-- Opening Marker --
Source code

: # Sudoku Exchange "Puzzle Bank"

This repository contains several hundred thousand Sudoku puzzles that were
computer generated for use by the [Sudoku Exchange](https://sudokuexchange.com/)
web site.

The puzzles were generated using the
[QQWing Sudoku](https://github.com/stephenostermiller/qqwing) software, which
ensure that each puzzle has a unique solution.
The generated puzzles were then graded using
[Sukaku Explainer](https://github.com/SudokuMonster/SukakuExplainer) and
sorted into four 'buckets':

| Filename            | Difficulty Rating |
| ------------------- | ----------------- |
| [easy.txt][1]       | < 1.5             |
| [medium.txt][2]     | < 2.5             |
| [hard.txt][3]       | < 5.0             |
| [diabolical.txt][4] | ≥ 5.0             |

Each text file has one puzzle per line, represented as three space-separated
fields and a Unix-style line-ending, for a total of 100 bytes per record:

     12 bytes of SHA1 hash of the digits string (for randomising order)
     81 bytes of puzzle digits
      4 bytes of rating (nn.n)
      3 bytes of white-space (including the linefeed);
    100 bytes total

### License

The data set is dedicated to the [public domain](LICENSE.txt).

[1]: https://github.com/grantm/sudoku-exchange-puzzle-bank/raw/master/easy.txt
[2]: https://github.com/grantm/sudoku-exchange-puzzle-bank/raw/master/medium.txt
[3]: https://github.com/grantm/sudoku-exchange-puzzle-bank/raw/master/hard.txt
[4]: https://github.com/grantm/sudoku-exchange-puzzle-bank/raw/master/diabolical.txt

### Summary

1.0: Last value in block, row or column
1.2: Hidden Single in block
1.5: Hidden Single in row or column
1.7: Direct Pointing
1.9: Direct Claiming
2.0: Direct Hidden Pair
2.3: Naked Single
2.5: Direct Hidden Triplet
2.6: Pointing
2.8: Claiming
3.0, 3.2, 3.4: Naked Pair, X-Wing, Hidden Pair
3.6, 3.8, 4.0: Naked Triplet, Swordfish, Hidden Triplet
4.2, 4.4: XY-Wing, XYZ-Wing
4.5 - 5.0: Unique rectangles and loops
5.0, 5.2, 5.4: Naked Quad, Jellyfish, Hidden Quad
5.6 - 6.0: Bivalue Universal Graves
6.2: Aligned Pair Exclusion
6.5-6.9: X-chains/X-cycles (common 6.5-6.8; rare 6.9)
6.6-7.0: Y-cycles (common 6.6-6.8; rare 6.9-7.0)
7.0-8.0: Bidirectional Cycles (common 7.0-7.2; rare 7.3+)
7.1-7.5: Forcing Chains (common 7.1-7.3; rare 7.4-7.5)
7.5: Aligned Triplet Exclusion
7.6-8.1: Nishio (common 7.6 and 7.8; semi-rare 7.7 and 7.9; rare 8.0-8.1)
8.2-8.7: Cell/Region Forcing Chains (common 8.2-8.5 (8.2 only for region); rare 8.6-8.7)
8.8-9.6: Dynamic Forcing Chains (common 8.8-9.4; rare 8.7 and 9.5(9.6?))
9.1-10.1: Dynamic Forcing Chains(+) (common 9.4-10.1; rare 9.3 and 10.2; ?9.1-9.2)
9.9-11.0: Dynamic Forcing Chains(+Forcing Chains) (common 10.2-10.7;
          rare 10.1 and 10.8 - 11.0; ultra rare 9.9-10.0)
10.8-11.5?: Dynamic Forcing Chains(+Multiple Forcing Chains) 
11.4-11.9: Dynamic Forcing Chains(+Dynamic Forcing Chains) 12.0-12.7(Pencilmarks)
-- Closing Marker --
WORK INSTRUCTION:
Set down the listing again, exactly.

SOLUTION TO THE EXERCISE:
Source code

: # Sudoku Exchange "Puzzle Bank"

This repository contains several hundred thousand Sudoku puzzles that were
computer generated for use by the [Sudoku Exchange](https://sudokuexchange.com/)
web site.

The puzzles were generated using the
[QQWing Sudoku](https://github.com/stephenostermiller/qqwing) software, which
ensure that each puzzle has a unique solution.
The generated puzzles were then graded using
[Sukaku Explainer](https://github.com/SudokuMonster/SukakuExplainer) and
sorted into four 'buckets':

| Filename            | Difficulty Rating |
| ------------------- | ----------------- |
| [easy.txt][1]       | < 1.5             |
| [medium.txt][2]     | < 2.5             |
| [hard.txt][3]       | < 5.0             |
| [diabolical.txt][4] | ≥ 5.0             |

Each text file has one puzzle per line, represented as three space-separated
fields and a Unix-style line-ending, for a total of 100 bytes per record:

     12 bytes of SHA1 hash of the digits string (for randomising order)
     81 bytes of puzzle digits
      4 bytes of rating (nn.n)
      3 bytes of white-space (including the linefeed);
    100 bytes total

### License

The data set is dedicated to the [public domain](LICENSE.txt).

[1]: https://github.com/grantm/sudoku-exchange-puzzle-bank/raw/master/easy.txt
[2]: https://github.com/grantm/sudoku-exchange-puzzle-bank/raw/master/medium.txt
[3]: https://github.com/grantm/sudoku-exchange-puzzle-bank/raw/master/hard.txt
[4]: https://github.com/grantm/sudoku-exchange-puzzle-bank/raw/master/diabolical.txt

### Summary

1.0: Last value in block, row or column
1.2: Hidden Single in block
1.5: Hidden Single in row or column
1.7: Direct Pointing
1.9: Direct Claiming
2.0: Direct Hidden Pair
2.3: Naked Single
2.5: Direct Hidden Triplet
2.6: Pointing
2.8: Claiming
3.0, 3.2, 3.4: Naked Pair, X-Wing, Hidden Pair
3.6, 3.8, 4.0: Naked Triplet, Swordfish, Hidden Triplet
4.2, 4.4: XY-Wing, XYZ-Wing
4.5 - 5.0: Unique rectangles and loops
5.0, 5.2, 5.4: Naked Quad, Jellyfish, Hidden Quad
5.6 - 6.0: Bivalue Universal Graves
6.2: Aligned Pair Exclusion
6.5-6.9: X-chains/X-cycles (common 6.5-6.8; rare 6.9)
6.6-7.0: Y-cycles (common 6.6-6.8; rare 6.9-7.0)
7.0-8.0: Bidirectional Cycles (common 7.0-7.2; rare 7.3+)
7.1-7.5: Forcing Chains (common 7.1-7.3; rare 7.4-7.5)
7.5: Aligned Triplet Exclusion
7.6-8.1: Nishio (common 7.6 and 7.8; semi-rare 7.7 and 7.9; rare 8.0-8.1)
8.2-8.7: Cell/Region Forcing Chains (common 8.2-8.5 (8.2 only for region); rare 8.6-8.7)
8.8-9.6: Dynamic Forcing Chains (common 8.8-9.4; rare 8.7 and 9.5(9.6?))
9.1-10.1: Dynamic Forcing Chains(+) (common 9.4-10.1; rare 9.3 and 10.2; ?9.1-9.2)
9.9-11.0: Dynamic Forcing Chains(+Forcing Chains) (common 10.2-10.7;
          rare 10.1 and 10.8 - 11.0; ultra rare 9.9-10.0)
10.8-11.5?: Dynamic Forcing Chains(+Multiple Forcing Chains) 
11.4-11.9: Dynamic Forcing Chains(+Dynamic Forcing Chains) 12.0-12.7(Pencilmarks)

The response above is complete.